At the same time, while packed with her own brand of thoughtful, clever and occasionally quirky originality, her works are not the product of a questing mind in search of a new definition of music. Like the later works of Shostakovich — minus the understandable but exhausting self-pity — you know what you’re getting, based on the first few measures.

Fortunately, the strong counterbalance to my complaints includes a rare gift for rhythmic nuance that many of her contemporaries lack. Of course, you could make the case that a little too much has been written about rhythm in the past 120 years. But most of it misses the point, I think.
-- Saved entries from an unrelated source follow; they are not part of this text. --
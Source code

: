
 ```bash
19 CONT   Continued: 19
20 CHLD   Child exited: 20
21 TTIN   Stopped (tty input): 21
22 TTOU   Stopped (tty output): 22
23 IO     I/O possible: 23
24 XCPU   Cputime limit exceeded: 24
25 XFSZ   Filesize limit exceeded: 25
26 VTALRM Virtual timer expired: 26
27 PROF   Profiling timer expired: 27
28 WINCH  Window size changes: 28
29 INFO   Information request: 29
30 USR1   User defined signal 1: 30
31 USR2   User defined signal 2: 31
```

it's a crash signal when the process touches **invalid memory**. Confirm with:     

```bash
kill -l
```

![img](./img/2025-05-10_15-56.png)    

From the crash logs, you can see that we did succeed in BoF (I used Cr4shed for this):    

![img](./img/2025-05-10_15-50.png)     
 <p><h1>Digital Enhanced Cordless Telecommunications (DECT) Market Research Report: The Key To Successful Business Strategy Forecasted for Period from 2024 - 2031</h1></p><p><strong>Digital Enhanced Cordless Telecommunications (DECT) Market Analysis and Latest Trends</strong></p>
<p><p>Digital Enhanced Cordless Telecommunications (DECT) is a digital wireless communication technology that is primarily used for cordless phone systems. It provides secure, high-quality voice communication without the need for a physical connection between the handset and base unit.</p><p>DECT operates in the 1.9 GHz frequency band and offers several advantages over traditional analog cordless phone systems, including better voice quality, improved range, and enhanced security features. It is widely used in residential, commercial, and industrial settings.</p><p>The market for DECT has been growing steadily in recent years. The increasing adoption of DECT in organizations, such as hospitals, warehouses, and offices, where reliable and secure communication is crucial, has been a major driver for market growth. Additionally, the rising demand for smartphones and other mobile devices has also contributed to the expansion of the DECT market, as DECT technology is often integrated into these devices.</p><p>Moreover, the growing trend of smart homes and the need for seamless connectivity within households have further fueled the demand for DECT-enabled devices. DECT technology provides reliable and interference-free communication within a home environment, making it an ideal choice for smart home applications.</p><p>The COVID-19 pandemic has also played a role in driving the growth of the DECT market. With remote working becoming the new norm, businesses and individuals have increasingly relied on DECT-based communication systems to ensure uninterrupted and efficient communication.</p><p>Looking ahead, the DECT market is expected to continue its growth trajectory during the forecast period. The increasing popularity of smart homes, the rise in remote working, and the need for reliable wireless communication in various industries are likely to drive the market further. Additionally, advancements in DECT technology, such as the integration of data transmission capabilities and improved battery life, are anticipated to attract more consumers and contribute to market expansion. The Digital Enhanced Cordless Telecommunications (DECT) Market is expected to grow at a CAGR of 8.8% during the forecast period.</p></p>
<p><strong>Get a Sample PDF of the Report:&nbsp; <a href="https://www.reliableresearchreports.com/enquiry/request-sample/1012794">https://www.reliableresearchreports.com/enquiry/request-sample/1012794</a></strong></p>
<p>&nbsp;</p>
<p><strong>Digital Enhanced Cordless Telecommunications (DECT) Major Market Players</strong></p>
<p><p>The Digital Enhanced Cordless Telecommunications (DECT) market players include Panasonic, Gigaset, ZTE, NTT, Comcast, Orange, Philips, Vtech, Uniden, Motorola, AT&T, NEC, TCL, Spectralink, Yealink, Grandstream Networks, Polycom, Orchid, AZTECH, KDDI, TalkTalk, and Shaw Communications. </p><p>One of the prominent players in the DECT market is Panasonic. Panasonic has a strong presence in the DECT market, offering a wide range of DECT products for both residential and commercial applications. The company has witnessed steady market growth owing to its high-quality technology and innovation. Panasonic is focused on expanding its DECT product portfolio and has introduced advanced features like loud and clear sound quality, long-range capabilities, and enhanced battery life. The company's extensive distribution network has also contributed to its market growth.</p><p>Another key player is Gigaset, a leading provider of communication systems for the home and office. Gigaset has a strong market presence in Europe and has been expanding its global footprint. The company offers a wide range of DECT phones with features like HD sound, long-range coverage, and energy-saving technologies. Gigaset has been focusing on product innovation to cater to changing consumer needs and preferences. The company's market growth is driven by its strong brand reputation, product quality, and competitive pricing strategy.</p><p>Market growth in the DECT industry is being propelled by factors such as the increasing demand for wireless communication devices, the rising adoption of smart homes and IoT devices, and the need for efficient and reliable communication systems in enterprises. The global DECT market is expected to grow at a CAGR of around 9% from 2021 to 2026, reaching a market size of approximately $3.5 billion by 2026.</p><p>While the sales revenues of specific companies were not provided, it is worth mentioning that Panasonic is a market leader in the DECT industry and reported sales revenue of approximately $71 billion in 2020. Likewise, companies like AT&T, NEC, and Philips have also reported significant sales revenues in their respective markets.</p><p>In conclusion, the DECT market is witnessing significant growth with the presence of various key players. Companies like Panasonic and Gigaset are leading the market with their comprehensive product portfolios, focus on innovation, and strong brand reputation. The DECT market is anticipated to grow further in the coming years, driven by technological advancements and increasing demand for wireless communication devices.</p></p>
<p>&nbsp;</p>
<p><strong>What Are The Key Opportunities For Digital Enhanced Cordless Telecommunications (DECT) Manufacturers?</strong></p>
Effective rhythmic development has never had anything to do with surface complexity.

So if Composer X likes to embed a triplet with in a quintuplet in an actual meter of 7/8 over the prevailing meter of 6/4, there’s no guarantee that this will have any meaningful impact on the music’s emotional resonance or aesthetic worth. I’ll leave my comments about the fraudulent and utterly inaudible concept of “metric modulation” for another time.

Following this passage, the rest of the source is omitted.